**Exercise brief**:
Strip the pictures, then copy the remaining data exactly as it stands.

**Source information**:
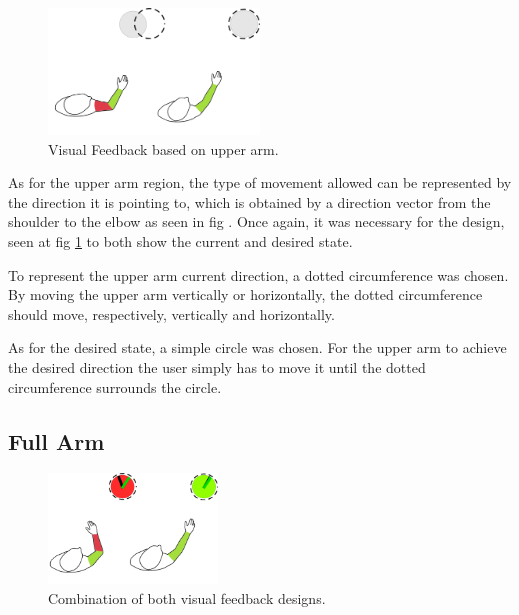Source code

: \begin{figure}[!t]
    \begin{center}
        \includegraphics[width=0.5\textwidth]{imgs/upperarmfeedback.png}
    \end{center}
    \caption{Visual Feedback based on upper arm.}
    \label{fig:upperarmfeedback}
\end{figure}

As for the upper arm region, the type of movement allowed can be represented by the direction it is pointing to, which is obtained by a direction vector from the shoulder to the elbow as seen in fig .
Once again, it was necessary for the design, seen at fig \ref{fig:upperarmfeedback} to both show the current and desired state. 


To represent the upper arm current direction, a dotted circumference was chosen. By moving the upper arm vertically or horizontally, the dotted circumference should move, respectively, vertically and horizontally.


As for the desired state, a simple circle was chosen. For the upper arm to achieve the desired direction the user simply has to move it until the dotted circumference surrounds the circle.

\subsection{Full Arm}

\begin{figure}[!b]
    \begin{center}
        \includegraphics[width=0.4\textwidth]{imgs/fullarmfeedback.png}
    \end{center}
    \caption{Combination of both visual feedback designs.}
    \label{fig:fullarmfeedback}
\end{figure}


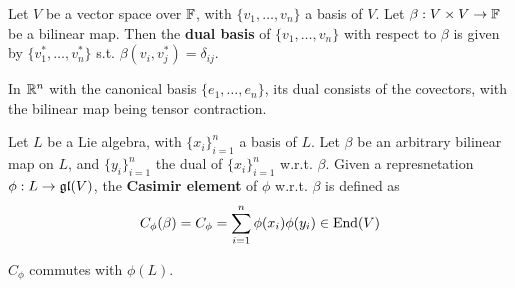 \documentclass{article}
\begin{document}
\begin{definition}
    Let $V$ be a vector space over $\mathbb{F}$, with $\{ v_1, \dots, v_n \}$ a basis of $V$. Let $\beta: V \times V \to \mathbb{F}$ be a bilinear map. Then the \textbf{dual basis} of $\{ v_1, \dots, v_n \}$ with respect to $\beta$ is given by $\{ v_1^*, \dots, v_n^* \}$ s.t. $\beta(v_i, v_j^*) = \delta_{ij}$.
\end{definition}
\nogap
\begin{remark}
    In $\mathbb{R}^n$ with the canonical basis $\{e_1, \dots, e_n\}$, its dual consists of the covectors, with the bilinear map being tensor contraction.
\end{remark}

\begin{definition}
    Let $L$ be a Lie algebra, with $\{x_i\}_{i = 1}^n$ a basis of $L$. Let $\beta$ be an arbitrary bilinear map on $L$, and $\{y_i\}_{i = 1}^n$ the dual of $\{x_i\}_{i = 1}^n$ w.r.t. $\beta$. Given a represnetation $\phi: L \to \mathfrak{gl}(V)$, the \textbf{Casimir element} of $\phi$ w.r.t. $\beta$ is defined as
    \[
        C_{\phi}(\beta) = C_{\phi} = \sum_{i = 1}^n \phi(x_i) \phi(y_i) \in \mathrm{End}(V)
    \]
\end{definition}

\begin{lemma}
    $C_{\phi}$ commutes with $\phi(L)$.
\end{lemma}
\end{document}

**Task solution**:
Source code

: \begin{figure}[!t]
    \begin{center}
        \includegraphics[width=0.5\textwidth]{imgs/upperarmfeedback.png}
    \end{center}
    \caption{Visual Feedback based on upper arm.}
    \label{fig:upperarmfeedback}
\end{figure}

As for the upper arm region, the type of movement allowed can be represented by the direction it is pointing to, which is obtained by a direction vector from the shoulder to the elbow as seen in fig .
Once again, it was necessary for the design, seen at fig \ref{fig:upperarmfeedback} to both show the current and desired state. 


To represent the upper arm current direction, a dotted circumference was chosen. By moving the upper arm vertically or horizontally, the dotted circumference should move, respectively, vertically and horizontally.


As for the desired state, a simple circle was chosen. For the upper arm to achieve the desired direction the user simply has to move it until the dotted circumference surrounds the circle.

\subsection{Full Arm}

\begin{figure}[!b]
    \begin{center}
        \includegraphics[width=0.4\textwidth]{imgs/fullarmfeedback.png}
    \end{center}
    \caption{Combination of both visual feedback designs.}
    \label{fig:fullarmfeedback}
\end{figure}


 \documentclass{article}
\begin{document}
\begin{definition}
    Let $V$ be a vector space over $\mathbb{F}$, with $\{ v_1, \dots, v_n \}$ a basis of $V$. Let $\beta: V \times V \to \mathbb{F}$ be a bilinear map. Then the \textbf{dual basis} of $\{ v_1, \dots, v_n \}$ with respect to $\beta$ is given by $\{ v_1^*, \dots, v_n^* \}$ s.t. $\beta(v_i, v_j^*) = \delta_{ij}$.
\end{definition}
\nogap
\begin{remark}
    In $\mathbb{R}^n$ with the canonical basis $\{e_1, \dots, e_n\}$, its dual consists of the covectors, with the bilinear map being tensor contraction.
\end{remark}

\begin{definition}
    Let $L$ be a Lie algebra, with $\{x_i\}_{i = 1}^n$ a basis of $L$. Let $\beta$ be an arbitrary bilinear map on $L$, and $\{y_i\}_{i = 1}^n$ the dual of $\{x_i\}_{i = 1}^n$ w.r.t. $\beta$. Given a represnetation $\phi: L \to \mathfrak{gl}(V)$, the \textbf{Casimir element} of $\phi$ w.r.t. $\beta$ is defined as
    \[
        C_{\phi}(\beta) = C_{\phi} = \sum_{i = 1}^n \phi(x_i) \phi(y_i) \in \mathrm{End}(V)
    \]
\end{definition}

\begin{lemma}
    $C_{\phi}$ commutes with $\phi(L)$.
\end{lemma}
\end{document}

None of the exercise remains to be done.